May 16, 2012

Love Is Patient

I bought the Love Dare today and decided that I am going to go yesterday and do the dares that are in it.  It is supposed to be an aid to help couples love each other better and follow what 1 Corinthians says about love.  I am at Day 1 for the dares and so far it already has me thinking about somethings.  Today's dare is to not say anything negative. As I read the dare I couldn't help but wonder how often do we simply say something negative to the one we love.   When we work to not say anything negative we work to say something positive and therefore the love in our hearts will be reflected.  We have a choice to be positive instead of negative.  We can choose the words that we speak.

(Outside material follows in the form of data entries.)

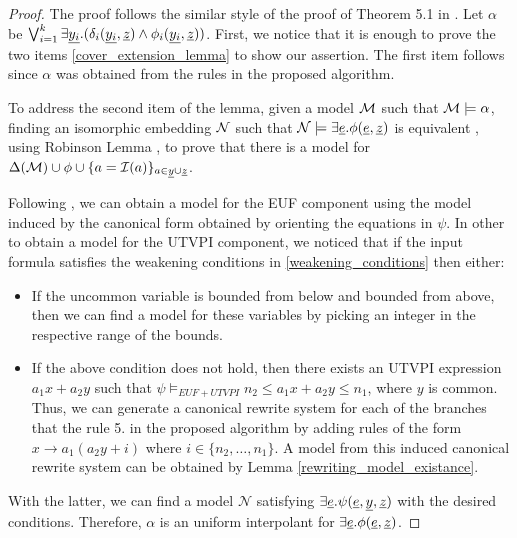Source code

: \begin{proof}
  The proof follows the similar style of the proof of Theorem 
  5.1 in \cite{ghilardi2020compactly}.
  Let $\alpha$ be 
  $\bigvee_{i=1}^k \exists \underline{y_i} . (\delta_i(\underline{y_i}, \underline{z}) \land \phi_i(\underline{y_i}, \underline{z}))$.
  First, we notice that it is enough to prove the 
  two items \ref{cover_extension_lemma} to show 
  our assertion. The first item 
  follows since $\alpha$ was obtained from the rules 
  in the proposed algorithm.

  To address the second item of the lemma, given a
  model $\cal{M}$ such that $\cal{M} \models \alpha$, finding
  an isomorphic embedding $\cal{N}$ such that $\mathcal{N} \models
  \exists \underline{e} . \phi(\underline{e}, \underline{z})$ is equivalent
  , using Robinson Lemma \cite{chang2013model}, to prove that
  there is a model for $\Delta(\mathcal{M}) 
  \cup \phi 
  \cup \{ a = \mathcal{I}(a)\}_{a \in \underline{y} \cup \underline{z}}$.

  Following \cite{ghilardi2020compactly}, we can obtain 
  a model for the
  EUF component using the model induced by the canonical 
  form obtained by orienting the equations in $\psi$. 
  In other to obtain a model for the 
  UTVPI component, we noticed that if the 
  input formula satisfies the weakening 
  conditions in \ref{weakening_conditions}
  then either:
  \begin{itemize}
      \item If the uncommon variable is bounded 
        from below and 
        bounded from above, 
        then we can find a model for these variables
        by picking an integer
        in the respective range of the bounds.
      \item If the above condition does not
        hold, then there exists an UTVPI expression 
        $a_1 x + a_2 y$ such that
        $\psi \models_{EUF + UTVPI} n_2 \leq 
        a_1 x + a_2 y \leq n_1$, where $y$ is common.
        Thus, we can generate a canonical rewrite
        system for each of the branches that the
        rule 5. in the proposed algorithm by 
        adding rules of the form 
        $x \rightarrow a_1(a_2 y + i)$ where
        $i \in \{n_2, \dots, n_1\}$. A model 
        from this induced canonical rewrite system 
        can be obtained by Lemma 
        \ref{rewriting_model_existance}.
  \end{itemize}
  
  With the latter, we can find a model $\mathcal{N}$
  satisfying $\exists \underline{e} . 
  \psi(\underline{e}, \underline{y}, \underline{z})$
  with the desired conditions. 
  Therefore, $\alpha$ is an uniform interpolant
  for $\exists \underline{e}. \phi(\underline{e}, \underline{z})$.

\end{proof}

Saying something negative especially out of anger diminishes love and stifles it,it doesn't allow love to grow in a natural way.  The Bible says "he who is slow to anger has great understanding, but he who is quick tempered exalts folly" Proverbs 14:29.  Today's dare is based on Love is Patient, when we are patient we are slow to anger and therefore slow to say something negative; something we would regret.  When we quick to anger in a situation we say things we don't even think about, things we end up regretting later.  Being patient and slow to anger show mercy and love.  We aren't judging or condemning.  We need to remember that no one is perfect and everyone makes mistakes; even our spouses.  Being patients helps us understand that and be able to forgive them of their faults.  It allows our spouses to be human and make amends.  Being patient during the small things allow patience during the hard times and bring us closer together rather than pulling us apart.

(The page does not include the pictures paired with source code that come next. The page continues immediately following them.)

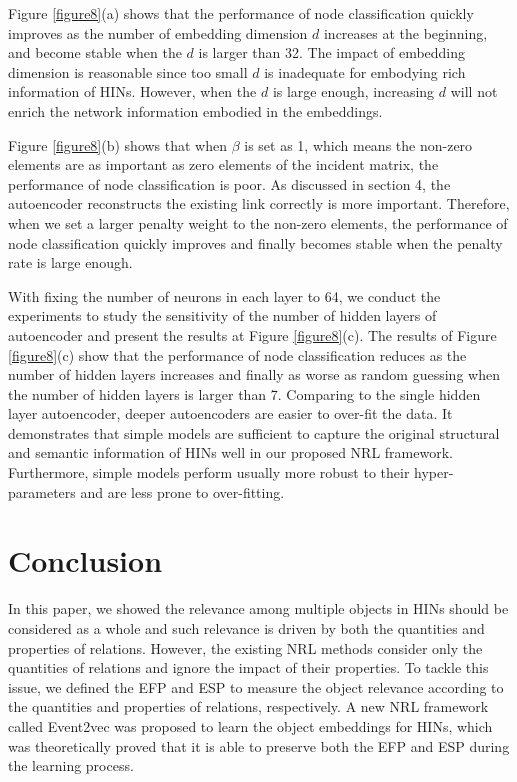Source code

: Figure \ref{figure8}(a) shows that the performance of node classification quickly improves as the number of embedding dimension $d$ increases at the beginning, and become stable when the $d$ is larger than 32. The impact of embedding dimension is reasonable since too small $d$ is inadequate for embodying rich information of HINs. However, when the $d$ is large enough, increasing $d$ will not enrich the network information embodied in the embeddings.

Figure \ref{figure8}(b) shows that when $\beta$ is set as 1, which means the non-zero elements are as important as zero elements of the incident matrix, the performance of node classification is poor. As discussed in section 4, the autoencoder reconstructs the existing link correctly is more important. Therefore, when we set a larger penalty weight to the non-zero elements, the performance of node classification quickly improves and finally becomes stable when the penalty rate is large enough.

With fixing the number of neurons in each layer to 64, we conduct the experiments to study the sensitivity of the number of hidden layers of autoencoder and present the results at Figure \ref{figure8}(c). The results of Figure \ref{figure8}(c) show that the performance of node classification reduces as the number of hidden layers increases and finally as worse as random guessing when the number of hidden layers is larger than 7. Comparing to the single hidden layer autoencoder, deeper autoencoders are easier to over-fit the data. It demonstrates that simple models are sufficient to capture the original structural and semantic information of HINs well in our proposed NRL framework. Furthermore, simple models perform usually more robust to their hyper-parameters and are less prone to over-fitting.

\section{Conclusion}
In this paper, we showed the relevance among multiple objects in HINs should be considered as a whole and such relevance is driven by both the quantities and properties of relations. However, the existing NRL methods consider only the quantities of relations and ignore the impact of their properties. To tackle this issue, we defined the EFP and ESP to measure the object relevance according to the quantities and properties of relations, respectively. A new NRL framework called Event2vec was proposed to learn the object embeddings for HINs, which was theoretically proved that it is able to preserve both the EFP and ESP during the learning process.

The author of the "Love Dare" states that patience is "a choice to control your emotions rather than allowing  your emotions to control you, and shows discretion instead of returning evil for evil."  Patience is a choice to control our emotions which in turn allows us to control what is coming out of our mouths.  Today I am making a conscientious choice to think about the words that I say to Tom.  Are the positive or negative?  Am I allowing my emotions to control me, and how I handle things or do I have control over my emotions?   Saying something negative takes the understanding and affection out of a loving and patient relationship.  I know it will be a challenge to not say anything negative and to allow patience to rule instead of anger, but I am willing to work on it and become a better loving person because of it.